Teddy: 哈囉 ! (haa1 lo3!) And I'm Teddy.
Eric: In this lesson you’ll learn how to use the word "but."
Teddy: This conversation takes place on the street.
Eric: And it's between two friends, Jane and Wendy.
Teddy: As usual, they're speaking in casual Cantonese.
Eric: Let’s listen to the conversation.
DIALOGUE
Jane: 我想買牛肉乾做手信。(ngo5 soeng2 maai5 ngau4 juk6 gon1 zou6 sau2 seon3).
Wendy: 但係好貴喎。(daan6 hai6 hou2 gwai3 wo3).
Jane: 咁買蛋卷啦。(gam2 maai5 daan6 gyun2 laa1).
Wendy: 但係好易碎喎。(daan6 hai6 hou2 ji6 seoi3 wo3).
Eric: Let’s hear the conversation one time slowly.
Jane: 我想買牛肉乾做手信。(ngo5 soeng2 maai5 ngau4 juk6 gon1 zou6 sau2 seon3).
Wendy: 但係好貴喎。(daan6 hai6 hou2 gwai3 wo3).
Jane: 咁買蛋卷啦。(gam2 maai5 daan6 gyun2 laa1).
Wendy: 但係好易碎喎。(daan6 hai6 hou2 ji6 seoi3 wo3).
Eric: Now let’s hear it with the English translation.
Jane: 我想買牛肉乾做手信。(ngo5 soeng2 maai5 ngau4 juk6 gon1 zou6 sau2 seon3).
Eric: I want to buy beef jerky for souvenirs.
Wendy: 但係好貴喎。(daan6 hai6 hou2 gwai3 wo3).
Eric: But that's expensive.
Jane: 咁買蛋卷啦。(gam2 maai5 daan6 gyun2 laa1).
Eric: Then I'll buy some egg rolls.
Wendy: 但係好易碎喎。(daan6 hai6 hou2 ji6 seoi3 wo3).
Eric: But they break easily.
POST CONVERSATION BANTER
Eric: Beef jerky is a food product from Hong Kong, and it's also a famous souvenir from Macau, Taiwan and Singapore.
Teddy: That's right, but in Hong Kong there is a kind of 牛肉乾 (ngau4 juk6 gon1) that everyone hates.
Eric: Huh? Why is that?
Teddy: (laughs) actually in Hong Kong, the term 牛肉乾 (ngau4 juk6 gon1) also refers to parking tickets.

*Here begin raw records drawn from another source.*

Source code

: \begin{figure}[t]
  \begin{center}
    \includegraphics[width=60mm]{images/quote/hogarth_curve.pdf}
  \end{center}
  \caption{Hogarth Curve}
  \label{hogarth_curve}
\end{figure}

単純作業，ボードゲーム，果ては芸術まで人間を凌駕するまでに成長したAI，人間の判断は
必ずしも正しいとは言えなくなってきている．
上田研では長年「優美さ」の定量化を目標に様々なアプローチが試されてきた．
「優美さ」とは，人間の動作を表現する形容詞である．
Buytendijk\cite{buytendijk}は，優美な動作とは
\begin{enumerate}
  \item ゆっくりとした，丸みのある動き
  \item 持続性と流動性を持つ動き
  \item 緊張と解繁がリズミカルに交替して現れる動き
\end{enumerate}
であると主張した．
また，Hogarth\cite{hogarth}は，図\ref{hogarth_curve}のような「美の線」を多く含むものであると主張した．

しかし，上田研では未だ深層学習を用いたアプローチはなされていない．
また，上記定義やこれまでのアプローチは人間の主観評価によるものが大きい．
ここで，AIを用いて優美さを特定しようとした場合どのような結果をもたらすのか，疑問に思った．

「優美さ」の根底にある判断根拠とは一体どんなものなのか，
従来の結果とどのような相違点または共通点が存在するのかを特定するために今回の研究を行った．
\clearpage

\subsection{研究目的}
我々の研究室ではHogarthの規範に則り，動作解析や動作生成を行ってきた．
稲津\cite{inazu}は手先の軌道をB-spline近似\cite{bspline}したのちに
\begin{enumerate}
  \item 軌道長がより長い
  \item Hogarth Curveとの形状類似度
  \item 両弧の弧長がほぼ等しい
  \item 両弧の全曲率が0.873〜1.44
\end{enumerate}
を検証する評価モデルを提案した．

Eric: What? How did that come about?
Teddy: Back in the 80s, parking tickets used to have a layer of carbon paper. When traffic police put a ticket under a car's windshield wipers, the black layer looked like beef jerky from a distance.
Eric: That's a very expensive piece of "beef jerky." How much is a parking ticket now?
Teddy: Since 1994, the fixed penalty for illegal parking has been HK$320, but recently traffic police chiefs have been discussing increasing the fine.
Eric: So, it may cost more the next time I visit Hong Kong?
Teddy: Yes, but you shouldn't park illegally anyways!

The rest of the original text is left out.